AIEA alerta contra 'intimidação' de seus inspetores

Por Sophie MAKRIS
Diretor da AIEA, Rafael Grossi, em foto de 2019

"Os países não devem interferir no trabalho dos inspetores" da Agência Internacional de Energia Atômica (AIEA), advertiu em entrevista à AFP seu novo diretor, o argentino Rafael Grossi, depois que o Irã retirou a credencial de uma funcionária da instituição.

"É essencial que se respeite a imunidade dos nossos inspetores. Os países não devem interferir no trabalho dos inspetores e esta é a mensagem que enviamos a nossos colegas iranianos", explicou o diplomata argentino, que assumiu o cargo na terça-feira (3) na agência da ONU encarregada de promover o uso seguro e pacífico das tecnologias nucleares.

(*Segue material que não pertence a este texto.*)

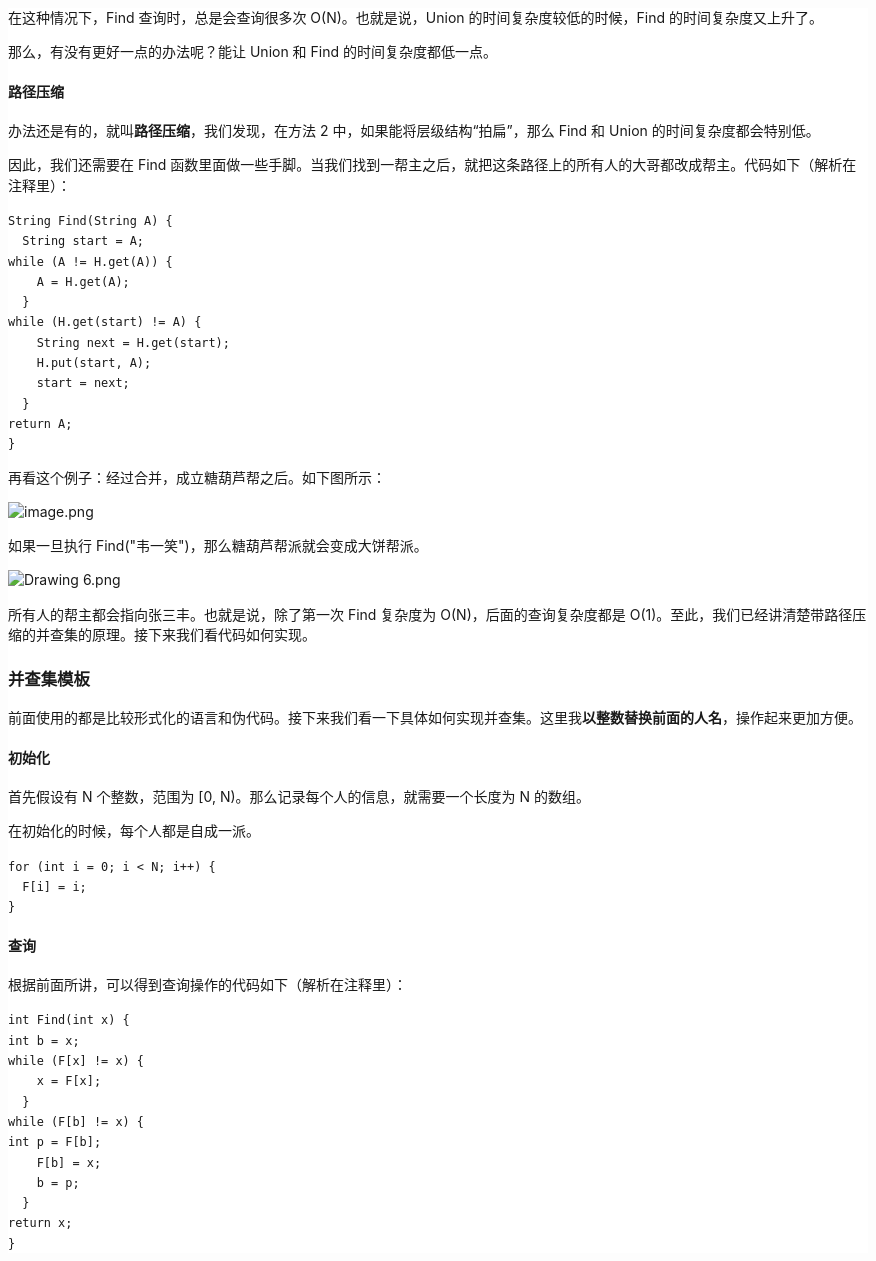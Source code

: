 在这种情况下，Find 查询时，总是会查询很多次 O(N)。也就是说，Union 的时间复杂度较低的时候，Find 的时间复杂度又上升了。

那么，有没有更好一点的办法呢？能让 Union 和 Find 的时间复杂度都低一点。

#### 路径压缩

办法还是有的，就叫**路径压缩**，我们发现，在方法 2 中，如果能将层级结构“拍扁”，那么 Find 和 Union 的时间复杂度都会特别低。

因此，我们还需要在 Find 函数里面做一些手脚。当我们找到一帮主之后，就把这条路径上的所有人的大哥都改成帮主。代码如下（解析在注释里）：

```
String Find(String A) {
  String start = A;
while (A != H.get(A)) {
    A = H.get(A);
  }
while (H.get(start) != A) {
    String next = H.get(start);
    H.put(start, A);
    start = next;
  }
return A;
}
```

再看这个例子：经过合并，成立糖葫芦帮之后。如下图所示：

![image.png](https://s0.lgstatic.com/i/image6/M00/23/F4/CioPOWBX_4mAPpHfAABECA7Vc3g627.png)

如果一旦执行 Find("韦一笑")，那么糖葫芦帮派就会变成大饼帮派。

![Drawing 6.png](https://s0.lgstatic.com/i/image6/M01/21/7E/CioPOWBUZgaAOFDCAABeZqcuW0s773.png)

所有人的帮主都会指向张三丰。也就是说，除了第一次 Find 复杂度为 O(N)，后面的查询复杂度都是 O(1)。至此，我们已经讲清楚带路径压缩的并查集的原理。接下来我们看代码如何实现。

### 并查集模板

前面使用的都是比较形式化的语言和伪代码。接下来我们看一下具体如何实现并查集。这里我**以整数替换前面的人名**，操作起来更加方便。

#### 初始化

首先假设有 N 个整数，范围为 \[0, N)。那么记录每个人的信息，就需要一个长度为 N 的数组。

在初始化的时候，每个人都是自成一派。

```
for (int i = 0; i < N; i++) {
  F[i] = i;
}
```

#### 查询

根据前面所讲，可以得到查询操作的代码如下（解析在注释里）：

```
int Find(int x) {
int b = x;
while (F[x] != x) {
    x = F[x];
  }
while (F[b] != x) {
int p = F[b];
    F[b] = x;
    b = p;
  }
return x;
}
```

A agência da ONU é encarregada de comprovar no terreno se Teerã aplica o acordo sobre seu programa nuclear, assinado em 2015 em Viena com as grandes potências para garantir que o país não vá desenvolver armas atômicas.

O regime de inspeção de instalações nucleares iranianas, posto em marcha pelos inspetores da AIEA é o mais severo do mundo.

Em um momento em que o acordo se encontra debilitado, desde que os Estados Unidos se retiraram em 2018 do tratado e Teerã adotou medidas em represália, um incidente incomum causou mal-estar entre a AIEA e o Irã no fim de outubro.

Uma revista a uma inspetora na entrada da fábrica de enriquecimento de urânio de Natanz (centro) fez soar o alarme, provocando preocupação de que pudesse levar com ela "um produto suspeito", denunciou Teerã.

As autoridades iranianas retiraram a credencial desta inspetora. A AIEA considerou "inaceitável" que Teerã tivesse "impedido momentaneamente" sua funcionária de deixar o país.

"É um assunto sério", declarou Grossi, que disse esperar que este "incidente lamentável" seja um caso isolado.

"Os inspetores não devem ser intimidados", acrescentou, assegurando que a agência da ONU, cuja sede fica em Viena, "apoiará sempre" suas equipes, encarregadas de controlar as instalações nucleares no mundo.

- Energia nuclear e clima -

O presidente do Parlamento iraniano, Ali Larijani, advertiu no domingo que o país está disposto a "reconsiderar seriamente" seus compromissos com a AIEA se os europeus decidirem ativar um mecanismo previsto pelo acordo de Viena, que possa levar a um restabelecimento das sanções da ONU.

"Prestamos atenção a estas declarações [...], mas estas não afetam de forma direta o que fazemos", afirmou Grossi, para quem este tipo de ameaças se inscrevem dentro "de uma discussão política" entre o Irã e as grandes potências, entre as quais não está a AIEA.

A agência defende seu status de instituição técnica, independente de pressões diplomáticas, as quais são numerosas no expediente iraniano.

Antes de uma possível visita ao Irã, para a qual ainda não há data, Rafael Grossi indicou nesta terça-feira que planeja um encontro esta semana com representantes iranianos que se encontram em Viena para uma reunião com os europeus, Rússia e China sobre o futuro do acordo de 2015.

O novo diretor da AIEA, de 58 anos, fará sua primeira viagem à COP 25, em Madri, na semana que vem.

Muitos ambientalistas consideram a energia nuclear uma fonte de contaminação e de insegurança.

Rafael Grossi disse estar disposto a iniciar um debate com todos, destacando que "a energia nuclear, é um fato científico, libera um nível muito baixo de emissões" e que isto poderia "ser parte da solução" na luta contra as mudanças climáticas.

"Se os países industrializados, altamente dependentes da energia nuclear [...] deixarem de usar a energia nuclear, a situação ambiental na questão das emissões seria catastrófica", acrescentou.